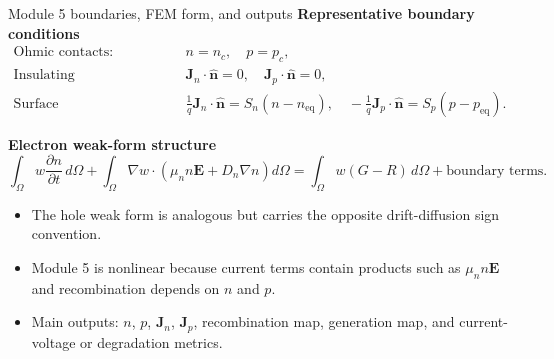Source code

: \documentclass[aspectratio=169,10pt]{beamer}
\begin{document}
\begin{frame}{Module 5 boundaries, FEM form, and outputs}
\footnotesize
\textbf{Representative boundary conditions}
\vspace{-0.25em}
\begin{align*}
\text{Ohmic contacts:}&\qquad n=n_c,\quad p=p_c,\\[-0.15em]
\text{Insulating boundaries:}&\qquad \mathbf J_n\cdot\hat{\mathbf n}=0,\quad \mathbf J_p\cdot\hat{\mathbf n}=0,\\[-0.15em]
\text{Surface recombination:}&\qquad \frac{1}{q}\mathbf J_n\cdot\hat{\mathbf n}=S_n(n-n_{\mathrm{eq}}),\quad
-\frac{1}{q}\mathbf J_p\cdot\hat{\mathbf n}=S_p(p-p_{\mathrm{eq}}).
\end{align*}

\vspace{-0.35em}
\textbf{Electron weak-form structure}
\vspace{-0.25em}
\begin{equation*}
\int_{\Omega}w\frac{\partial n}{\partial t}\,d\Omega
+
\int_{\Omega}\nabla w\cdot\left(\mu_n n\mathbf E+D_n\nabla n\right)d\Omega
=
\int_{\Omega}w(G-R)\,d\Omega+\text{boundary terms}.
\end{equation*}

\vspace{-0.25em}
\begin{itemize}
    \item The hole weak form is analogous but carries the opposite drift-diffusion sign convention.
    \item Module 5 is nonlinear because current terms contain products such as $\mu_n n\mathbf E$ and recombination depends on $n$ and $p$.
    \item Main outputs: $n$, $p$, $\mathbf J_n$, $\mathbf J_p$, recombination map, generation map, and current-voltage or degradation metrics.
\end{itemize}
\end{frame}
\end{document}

....

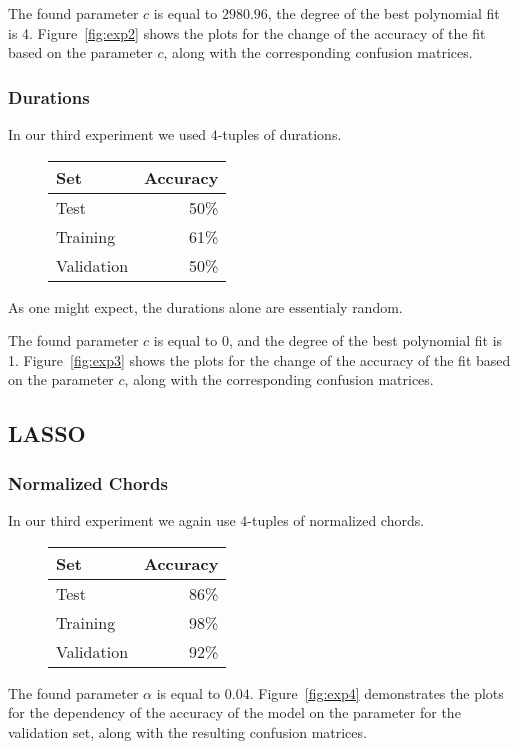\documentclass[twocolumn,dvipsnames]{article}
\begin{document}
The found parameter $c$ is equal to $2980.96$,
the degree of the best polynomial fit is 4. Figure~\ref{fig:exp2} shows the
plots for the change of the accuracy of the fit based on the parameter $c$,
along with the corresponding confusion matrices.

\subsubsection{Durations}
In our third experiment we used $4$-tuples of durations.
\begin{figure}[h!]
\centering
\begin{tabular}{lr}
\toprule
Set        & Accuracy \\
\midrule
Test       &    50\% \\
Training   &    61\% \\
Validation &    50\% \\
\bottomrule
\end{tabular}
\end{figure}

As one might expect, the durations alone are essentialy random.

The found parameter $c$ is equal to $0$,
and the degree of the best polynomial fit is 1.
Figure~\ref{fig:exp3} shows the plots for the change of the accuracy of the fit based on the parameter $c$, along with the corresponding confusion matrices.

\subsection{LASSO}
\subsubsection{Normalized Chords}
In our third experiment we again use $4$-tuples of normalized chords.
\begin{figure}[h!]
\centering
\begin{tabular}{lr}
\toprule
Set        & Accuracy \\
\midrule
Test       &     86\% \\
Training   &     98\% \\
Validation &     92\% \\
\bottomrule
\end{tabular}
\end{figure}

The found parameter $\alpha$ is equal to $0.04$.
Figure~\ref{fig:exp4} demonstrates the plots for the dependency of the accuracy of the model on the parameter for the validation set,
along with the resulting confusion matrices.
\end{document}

....

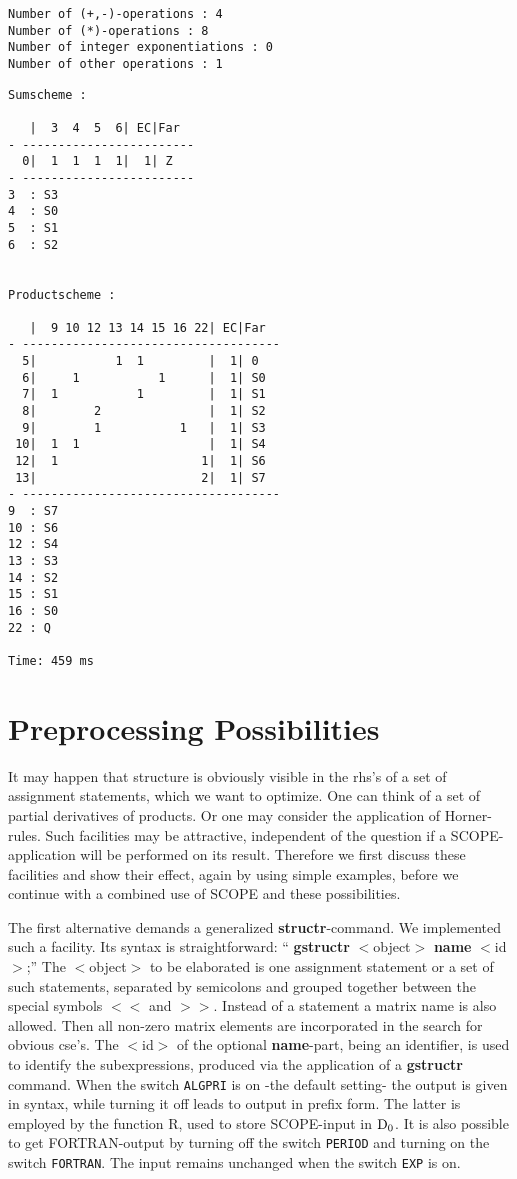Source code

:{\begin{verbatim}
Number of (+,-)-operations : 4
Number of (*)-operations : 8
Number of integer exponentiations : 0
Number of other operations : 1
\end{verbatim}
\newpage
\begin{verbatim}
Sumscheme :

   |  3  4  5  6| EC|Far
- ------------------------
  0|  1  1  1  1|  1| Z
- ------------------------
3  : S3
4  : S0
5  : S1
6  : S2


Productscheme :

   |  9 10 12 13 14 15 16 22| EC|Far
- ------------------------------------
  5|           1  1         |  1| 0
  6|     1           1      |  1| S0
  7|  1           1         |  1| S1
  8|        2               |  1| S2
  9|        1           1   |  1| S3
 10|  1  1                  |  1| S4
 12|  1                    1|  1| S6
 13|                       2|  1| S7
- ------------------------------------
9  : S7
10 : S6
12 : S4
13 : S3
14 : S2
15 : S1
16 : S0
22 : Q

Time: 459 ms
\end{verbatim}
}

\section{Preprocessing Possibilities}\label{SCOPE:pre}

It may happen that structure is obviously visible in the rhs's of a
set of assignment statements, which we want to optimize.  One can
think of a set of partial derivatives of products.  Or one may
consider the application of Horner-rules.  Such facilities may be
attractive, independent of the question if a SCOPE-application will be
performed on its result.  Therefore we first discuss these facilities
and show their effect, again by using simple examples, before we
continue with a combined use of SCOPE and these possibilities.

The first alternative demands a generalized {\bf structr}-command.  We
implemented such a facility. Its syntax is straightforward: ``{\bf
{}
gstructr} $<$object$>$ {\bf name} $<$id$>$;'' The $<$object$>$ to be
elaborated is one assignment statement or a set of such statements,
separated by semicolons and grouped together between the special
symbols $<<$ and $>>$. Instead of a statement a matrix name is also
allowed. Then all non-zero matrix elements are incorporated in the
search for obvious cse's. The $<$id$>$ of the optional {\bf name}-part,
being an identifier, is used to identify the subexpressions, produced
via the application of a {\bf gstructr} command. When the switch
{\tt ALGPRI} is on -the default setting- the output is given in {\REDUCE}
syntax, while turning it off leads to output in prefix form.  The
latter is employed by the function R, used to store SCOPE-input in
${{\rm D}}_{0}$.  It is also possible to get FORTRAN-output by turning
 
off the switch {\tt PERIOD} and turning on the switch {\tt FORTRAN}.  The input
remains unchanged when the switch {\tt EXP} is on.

....

What needs to be done: Work out how many lines in the entries hold the string "tuples". Your answer should consist solely of that number.

Exercise answer: 2